---------- DATASET ----------

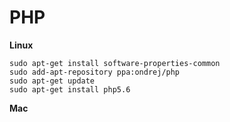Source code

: # PHP

**Linux**

	sudo apt-get install software-properties-common
	sudo add-apt-repository ppa:ondrej/php
	sudo apt-get update
	sudo apt-get install php5.6
	
**Mac**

----------

## REQUIRED WORK
With the pictures omitted, repeat the full set of records above exactly.

## ANSWER FOR THE TASK
Source code

: # PHP

**Linux**

	sudo apt-get install software-properties-common
	sudo add-apt-repository ppa:ondrej/php
	sudo apt-get update
	sudo apt-get install php5.6
	
**Mac**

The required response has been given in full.